Texas A&M Aggies (5-4) @ No. 14 Kansas St. Wildcats (7-2) - 3:30 p.m. (ABC)

This is another week in which there's really no game that stands out as an obvious pick for an upset within the Top 25, so we'll take a little bit of a shot in the dark here.  The Wildcats are coming off consecutive losses to the Oklahoma schools in which their (at the time) highly rated defense was shredded for huge yardage and points.  After struggling the run the ball against Oklahoma, they were able to get their offense back on track against the Cowboys last week, so the Sooners game may have been something of anomaly.  However, their opponents this week, the Aggies, have a deceptive record in that three of their four losses are the come from ahead to lose variety.  They held double digit leads over No. 2 Oklahoma St., No. 8 Arkansas, and unranked Missouri before losing all of them in excruciating fashion, so this is a team that is capable of at least hanging with the big boys, and there's no evidence to suggest the Wildcats are among those "big boys".  Offense has rarely been the problem for the Aggies as they've scored at least 30 in all but two games this year behind quarterback Ryan Tannehill and running backs Christine Michael and Cyrus Gray.  Their issue has been defense, particularly in the second half.  The Aggies are well overdue for a close win over a good team, look for them to get it this week in Manhattan.
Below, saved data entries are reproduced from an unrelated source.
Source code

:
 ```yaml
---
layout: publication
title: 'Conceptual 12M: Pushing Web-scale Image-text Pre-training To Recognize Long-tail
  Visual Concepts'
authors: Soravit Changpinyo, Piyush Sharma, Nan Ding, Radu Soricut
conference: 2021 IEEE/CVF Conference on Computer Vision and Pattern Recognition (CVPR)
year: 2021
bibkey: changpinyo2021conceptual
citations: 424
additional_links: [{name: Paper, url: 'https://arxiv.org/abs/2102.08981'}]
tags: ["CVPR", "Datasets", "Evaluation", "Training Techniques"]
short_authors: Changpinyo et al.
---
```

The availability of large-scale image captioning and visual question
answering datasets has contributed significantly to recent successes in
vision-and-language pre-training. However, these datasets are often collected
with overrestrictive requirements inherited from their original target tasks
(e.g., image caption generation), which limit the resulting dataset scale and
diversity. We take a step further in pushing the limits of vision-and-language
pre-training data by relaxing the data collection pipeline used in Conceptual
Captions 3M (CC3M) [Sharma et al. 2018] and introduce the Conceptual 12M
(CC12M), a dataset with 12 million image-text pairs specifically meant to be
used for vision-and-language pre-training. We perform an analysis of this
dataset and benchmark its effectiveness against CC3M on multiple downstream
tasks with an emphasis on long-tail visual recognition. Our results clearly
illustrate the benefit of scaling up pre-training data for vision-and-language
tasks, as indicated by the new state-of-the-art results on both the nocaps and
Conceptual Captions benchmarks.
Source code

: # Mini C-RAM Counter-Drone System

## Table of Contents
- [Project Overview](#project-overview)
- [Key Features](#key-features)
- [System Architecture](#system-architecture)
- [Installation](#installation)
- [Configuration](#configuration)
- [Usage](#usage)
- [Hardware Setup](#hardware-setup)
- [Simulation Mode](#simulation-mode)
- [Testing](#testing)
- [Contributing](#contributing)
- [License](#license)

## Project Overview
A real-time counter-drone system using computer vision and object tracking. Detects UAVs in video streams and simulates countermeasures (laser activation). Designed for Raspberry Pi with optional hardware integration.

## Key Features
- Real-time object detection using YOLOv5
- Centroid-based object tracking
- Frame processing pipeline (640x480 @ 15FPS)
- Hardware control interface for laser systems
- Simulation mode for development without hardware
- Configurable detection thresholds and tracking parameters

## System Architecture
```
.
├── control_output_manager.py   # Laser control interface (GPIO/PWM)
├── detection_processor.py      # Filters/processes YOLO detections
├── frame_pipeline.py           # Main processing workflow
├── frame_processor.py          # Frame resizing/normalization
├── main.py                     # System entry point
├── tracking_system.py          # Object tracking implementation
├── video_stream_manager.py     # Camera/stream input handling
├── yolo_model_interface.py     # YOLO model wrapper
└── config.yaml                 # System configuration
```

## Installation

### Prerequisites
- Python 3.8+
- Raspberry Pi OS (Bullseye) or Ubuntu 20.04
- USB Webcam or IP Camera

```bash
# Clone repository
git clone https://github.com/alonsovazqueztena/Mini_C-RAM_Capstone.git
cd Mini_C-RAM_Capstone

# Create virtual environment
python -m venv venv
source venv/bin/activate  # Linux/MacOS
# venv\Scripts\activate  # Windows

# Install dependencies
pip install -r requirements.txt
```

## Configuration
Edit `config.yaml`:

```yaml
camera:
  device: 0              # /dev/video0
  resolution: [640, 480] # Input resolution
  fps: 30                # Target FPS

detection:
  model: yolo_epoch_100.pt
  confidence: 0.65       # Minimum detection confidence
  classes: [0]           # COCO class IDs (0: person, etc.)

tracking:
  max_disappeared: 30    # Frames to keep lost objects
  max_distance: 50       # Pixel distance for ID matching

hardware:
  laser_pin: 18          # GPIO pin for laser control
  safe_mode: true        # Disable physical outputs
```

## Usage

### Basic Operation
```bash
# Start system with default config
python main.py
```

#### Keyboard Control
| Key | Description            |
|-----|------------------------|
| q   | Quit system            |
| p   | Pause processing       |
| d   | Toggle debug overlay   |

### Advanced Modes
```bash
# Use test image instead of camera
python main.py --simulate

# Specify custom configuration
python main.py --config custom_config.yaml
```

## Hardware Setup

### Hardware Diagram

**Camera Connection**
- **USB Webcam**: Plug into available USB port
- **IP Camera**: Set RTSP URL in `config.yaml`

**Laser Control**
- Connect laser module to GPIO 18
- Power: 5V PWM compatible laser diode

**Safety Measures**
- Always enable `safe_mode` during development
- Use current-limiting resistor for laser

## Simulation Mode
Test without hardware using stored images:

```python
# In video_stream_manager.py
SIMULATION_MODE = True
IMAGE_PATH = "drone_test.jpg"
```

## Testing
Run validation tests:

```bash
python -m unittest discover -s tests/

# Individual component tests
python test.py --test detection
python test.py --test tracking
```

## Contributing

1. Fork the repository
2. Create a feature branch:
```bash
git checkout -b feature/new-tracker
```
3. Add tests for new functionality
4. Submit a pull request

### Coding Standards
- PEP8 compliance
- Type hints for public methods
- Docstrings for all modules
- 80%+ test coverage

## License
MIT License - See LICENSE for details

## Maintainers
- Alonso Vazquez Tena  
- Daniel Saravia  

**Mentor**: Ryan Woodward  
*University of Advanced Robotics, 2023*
North Carolina St. Wolfpack (5-4) @ Boston College Eagles (2-7) - 12:30 p.m. (ACC Network/Raycom)

The final game on the schedule for the Eagles that looks like a possible win.  Former head coach Tom O'Brien's club has yet to beat a quality team this season and was beaten even more mercilessly by Florida St. than the Eagles were last week.  Don't be fooled by the winning record, this is a game Boston College can win.  If the Eagles can avoid turnovers (Rolandan Finch has 4 fumbles in two games) and if they can get something productive out of the quarterback position (both Josh Bordner and Chase Rettig will likely see action), they should be in position to win this game in the fourth quarter.  If not, you might as well book them for 2-10 with road trips to Notre Dame and Miami still to come.

UMass Minutemen (5-4) @ Maine Black Bears (7-2) -- 12:30 p.m.

Rhode Island Rams (3-6) @ James Madison Duke (5-4) -- 3:00 p.m.

New Hampshire Wildcats (7-2) @ Towson Tigers (7-2) -- 3:30 p.m.

Pennsylvania Quakers (5-3) @ Harvard Crimson (7-1) -- 12:00 p.m.

Yale Bulldogs (4-4) @ Princeton Tigers (1-7) -- 12:00 p.m.

Dartmouth Big Green (3-5) @ Brown Bears (7-1) -- 12:30 p.m.

Duquesne Dukes (7-2) @ Sacred Heart Pioneers (5-4) -- 12:00 p.m.

Lafayette Leopards (4-5) @ Holy Cross Crusaders (4-5) -- 12:00 p.m.